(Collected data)
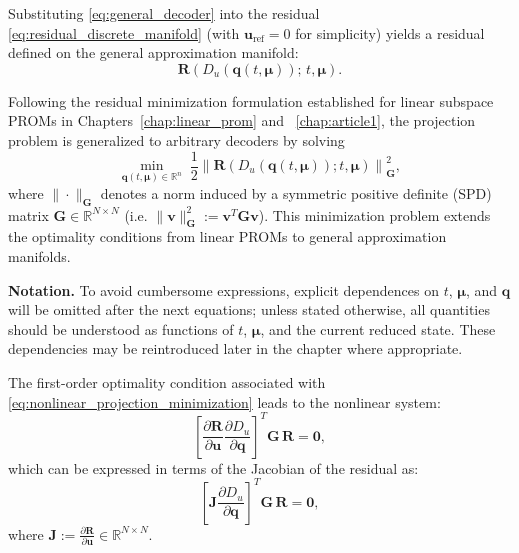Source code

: Substituting \eqref{eq:general_decoder} into the residual \eqref{eq:residual_discrete_manifold} (with $\mathbf{u}_{\text{ref}}=0$ for simplicity) yields a residual defined on the general approximation manifold:
\begin{equation}
\mathbf{R}(D_u(\mathbf{q}(t, \boldsymbol{\mu}));\,t,\boldsymbol{\mu}).
\end{equation}



Following the residual minimization formulation established for linear subspace PROMs in Chapters~\ref{chap:linear_prom} and ~\ref{chap:article1}, the projection problem is generalized to arbitrary decoders by solving
\begin{equation}
\min_{\mathbf{q}(t, \boldsymbol{\mu}) \in \mathbb{R}^{n}} 
\; \frac{1}{2} \left\lVert 
\mathbf{R}(D_u(\mathbf{q}(t, \boldsymbol{\mu})); t, \boldsymbol{\mu}) 
\right\rVert_{\mathbf{G}}^2,
\label{eq:nonlinear_projection_minimization}
\end{equation}
where \( \|\cdot\|_{\mathbf{G}} \) denotes a norm induced by a symmetric positive definite (SPD) matrix \( \mathbf{G} \in \mathbb{R}^{N \times N} \) (i.e. \( \|\mathbf{v}\|_{\mathbf{G}}^{2} := \mathbf{v}^{T}\mathbf{G}\mathbf{v} \)). This minimization problem extends the optimality conditions from linear PROMs to general approximation manifolds.

\textbf{Notation.} To avoid cumbersome expressions, explicit dependences on \(t\), \(\boldsymbol{\mu}\), and \(\mathbf{q}\) will be omitted after the next equations; unless stated otherwise, all quantities should be understood as functions of \(t\), \(\boldsymbol{\mu}\), and the current reduced state. These dependencies may be reintroduced later in the chapter where appropriate.

The first-order optimality condition associated with \eqref{eq:nonlinear_projection_minimization} leads to the nonlinear system:
\begin{equation}
\left[
\frac{\partial \mathbf{R}}{\partial \mathbf{u}} 
\frac{\partial D_u}{\partial \mathbf{q}}
\right]^T
\mathbf{G} \, 
\mathbf{R} = \mathbf{0},
\end{equation}
which can be expressed in terms of the Jacobian of the residual as:
\begin{equation}
\left[
\mathbf{J} 
\frac{\partial D_u}{\partial \mathbf{q}}
\right]^T
\mathbf{G} \, 
\mathbf{R} = \mathbf{0},
\end{equation}
where \( \mathbf{J} := \tfrac{\partial \mathbf{R}}{\partial \mathbf{u}} \in \mathbb{R}^{N \times N} \).


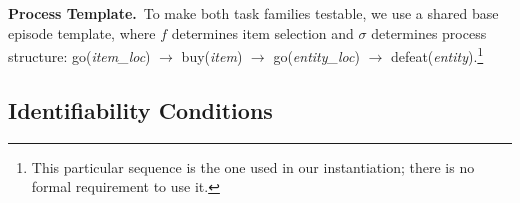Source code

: \documentclass[11pt]{article}
\newcommand\jl[1]{\todo[color=blue!40]{{\bf Jessy}: #1}}
\begin{document}

  \noindent\textbf{Process Template.}~To make both task families testable, we use a shared base episode template, where $f$ determines item selection and $\sigma$ determines process structure: go(\textit{item\_loc}) $\to$ buy(\textit{item}) $\to$ go(\textit{entity\_loc}) $\to$ defeat(\textit{entity}).\footnote{This particular sequence is the one used in our instantiation; there is no formal requirement to use it.}

\subsection{Identifiability Conditions}
\label{sec:identifiability}
\end{document}
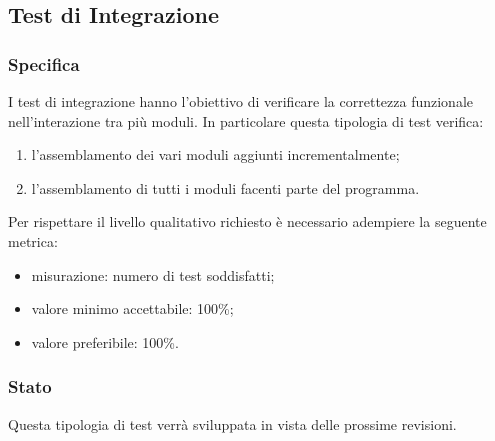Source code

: \subsection{Test di Integrazione}

	\subsubsection{Specifica}
		I test di integrazione hanno l'obiettivo di verificare la correttezza funzionale nell’interazione tra più moduli. In particolare questa tipologia di test verifica:
		\begin{enumerate}
			\item{l'assemblamento dei vari moduli aggiunti incrementalmente;}
			\item{l'assemblamento di tutti i moduli facenti parte del programma.}
		\end{enumerate}
		Per rispettare il livello qualitativo richiesto è necessario adempiere la seguente metrica:
		\begin{itemize}
			\item{misurazione: numero di test soddisfatti;}
			\item{valore minimo accettabile: 100\%;}
			\item{valore preferibile: 100\%.}
		\end{itemize}
	
	
	\subsubsection{Stato}
		Questa tipologia di test verrà sviluppata in vista delle prossime revisioni.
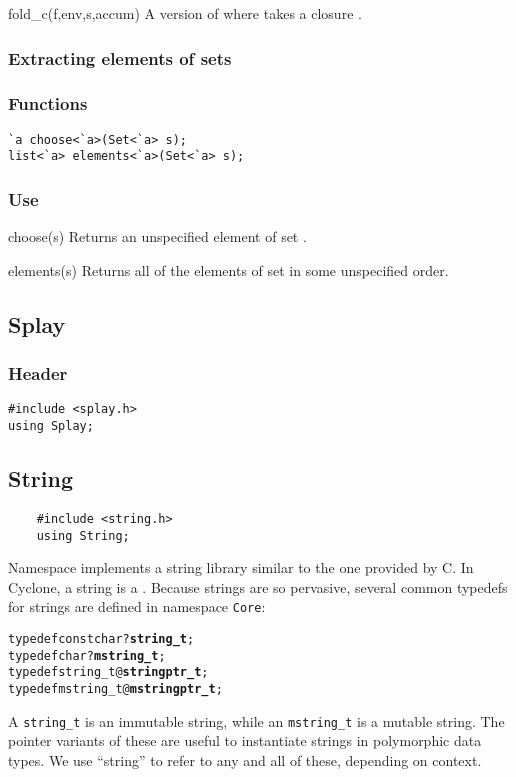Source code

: \begin{defun}{fold_c}{(f,env,s,accum)}
A version of  where  takes a closure .
\end{defun}

\subsubsection*{Extracting elements of sets}
\subsubsection*{Functions}
\begin{verbatim}
`a choose<`a>(Set<`a> s);
list<`a> elements<`a>(Set<`a> s);
\end{verbatim}

\subsubsection*{Use}

\begin{defun}{choose}{(s)}
Returns an unspecified element of set .
\end{defun}

\begin{defun}{elements}{(s)}
Returns all of the elements of set  in some unspecified order.
\end{defun}

\subsection{Splay}

\subsubsection*{Header}
\begin{verbatim}
#include <splay.h>
using Splay;
\end{verbatim}

\subsection{String}

\begin{verbatim}
    #include <string.h>
    using String;
\end{verbatim}

Namespace  implements a string library similar to the one
provided by C\@.  In Cyclone, a string is a .  Because
strings are so pervasive, several common typedefs for strings are
defined in namespace \texttt{Core}:
\begin{alltt}
    typedef const char ?\textbf{string_t};
    typedef char ?\textbf{mstring_t};
    typedef string_t @\textbf{stringptr_t};
    typedef mstring_t @\textbf{mstringptr_t};
\end{alltt}
A \texttt{string_t} is an immutable string, while an
\texttt{mstring_t} is a mutable string.  The pointer variants of these
are useful to instantiate strings in polymorphic data types.  We use
``string'' to refer to any and all of these, depending on context.

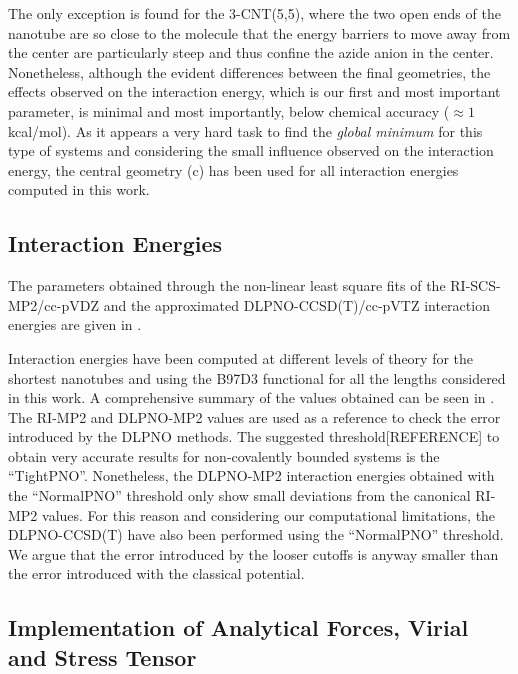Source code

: \documentclass[utf8]{article}
\begin{document}
The only exception is found for the 3-CNT(5,5), where the two open ends of the nanotube are so close to the \ntm molecule that the energy barriers to move away from the center are particularly steep and thus confine the azide anion in the center.\\
Nonetheless, although the evident differences between the final geometries, the effects observed on the interaction energy, which is our first and most important parameter, is minimal and most importantly, below chemical accuracy ($\approx 1$ kcal/mol).
As it appears a very hard task to find the \emph{global minimum} for this type of systems and considering the small influence observed on the interaction energy, the central geometry (c) has been used for all interaction energies computed in this work.

\subsection{Interaction Energies}
The parameters obtained through the non-linear least square fits of the RI-SCS-MP2/cc-pVDZ and the approximated DLPNO-CCSD(T)/cc-pVTZ interaction energies are given in .

Interaction energies have been computed at different levels of theory for the shortest nanotubes and using the B97D3 functional for all the lengths considered in this work. A comprehensive summary of the values obtained can be seen in .\\
The RI-MP2 and DLPNO-MP2 values are used as a reference to check the error introduced by the DLPNO methods.
The suggested threshold[REFERENCE] to obtain very accurate results for non-covalently bounded systems is the ``TightPNO''. Nonetheless, the DLPNO-MP2 interaction energies obtained with the ``NormalPNO'' threshold only show small deviations from the canonical RI-MP2 values. For this reason and considering our computational limitations, the DLPNO-CCSD(T) have also been performed using the ``NormalPNO'' threshold.
We argue that the error introduced by the looser cutoffs is anyway smaller than the error introduced with the classical potential.

\subsection{Implementation of Analytical Forces, Virial and Stress Tensor}
\end{document}
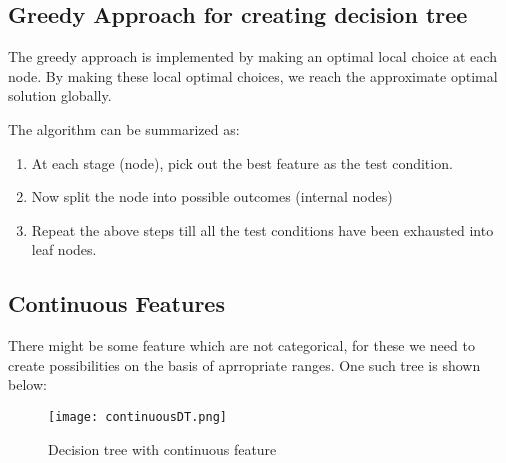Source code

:\vspace{5mm}
\subsection{Greedy Approach for creating decision tree}
    The greedy approach is implemented by making an optimal local choice at each node. By making these local optimal choices, we reach the approximate optimal solution globally.

    The algorithm can be summarized as: 
    \begin{enumerate}
        \item At each stage (node), pick out the best feature as the test condition.
        \item Now split the node into possible outcomes (internal nodes)
        \item Repeat the above steps till all the test conditions have been exhausted into leaf nodes.
    \end{enumerate}

\vspace{5mm}
\subsection{Continuous Features}
    There might be some feature which are not categorical, for these we need to create possibilities on the basis of aprropriate ranges. One such tree is shown below:
    \begin{figure}[h]
        \centering
        \texttt{[image: continuousDT.png]}
        \caption{Decision tree with continuous feature}
    \end{figure}


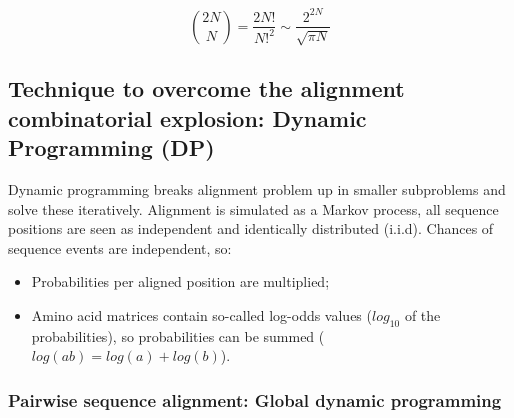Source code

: \begin{equation}
\binom{2N}{N} = \frac{2N!}{{N!}^2} \sim \frac{2^{2N}}{\sqrt{\pi N}}
\end{equation}

\subsection{Technique to overcome the alignment combinatorial explosion: Dynamic Programming (DP)}

Dynamic programming breaks alignment problem up in smaller subproblems and
solve these iteratively. Alignment is simulated as a Markov process, all
sequence positions are seen as independent and identically distributed (i.i.d).
Chances of sequence events are independent, so:

\begin{itemize}
\item Probabilities per aligned position are multiplied;
\item Amino acid matrices contain so-called log-odds values ($log_{10}$ of the
probabilities), so probabilities can be summed ($log(ab)=log(a)+log(b)$).
\end{itemize}

\subsubsection{Pairwise sequence alignment: Global dynamic programming}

→ **TASK REQUIREMENTS**: Give the count of lines above that include the word "DLPNO", stating no other information.

→ **RESULT OF THIS TASK**: 3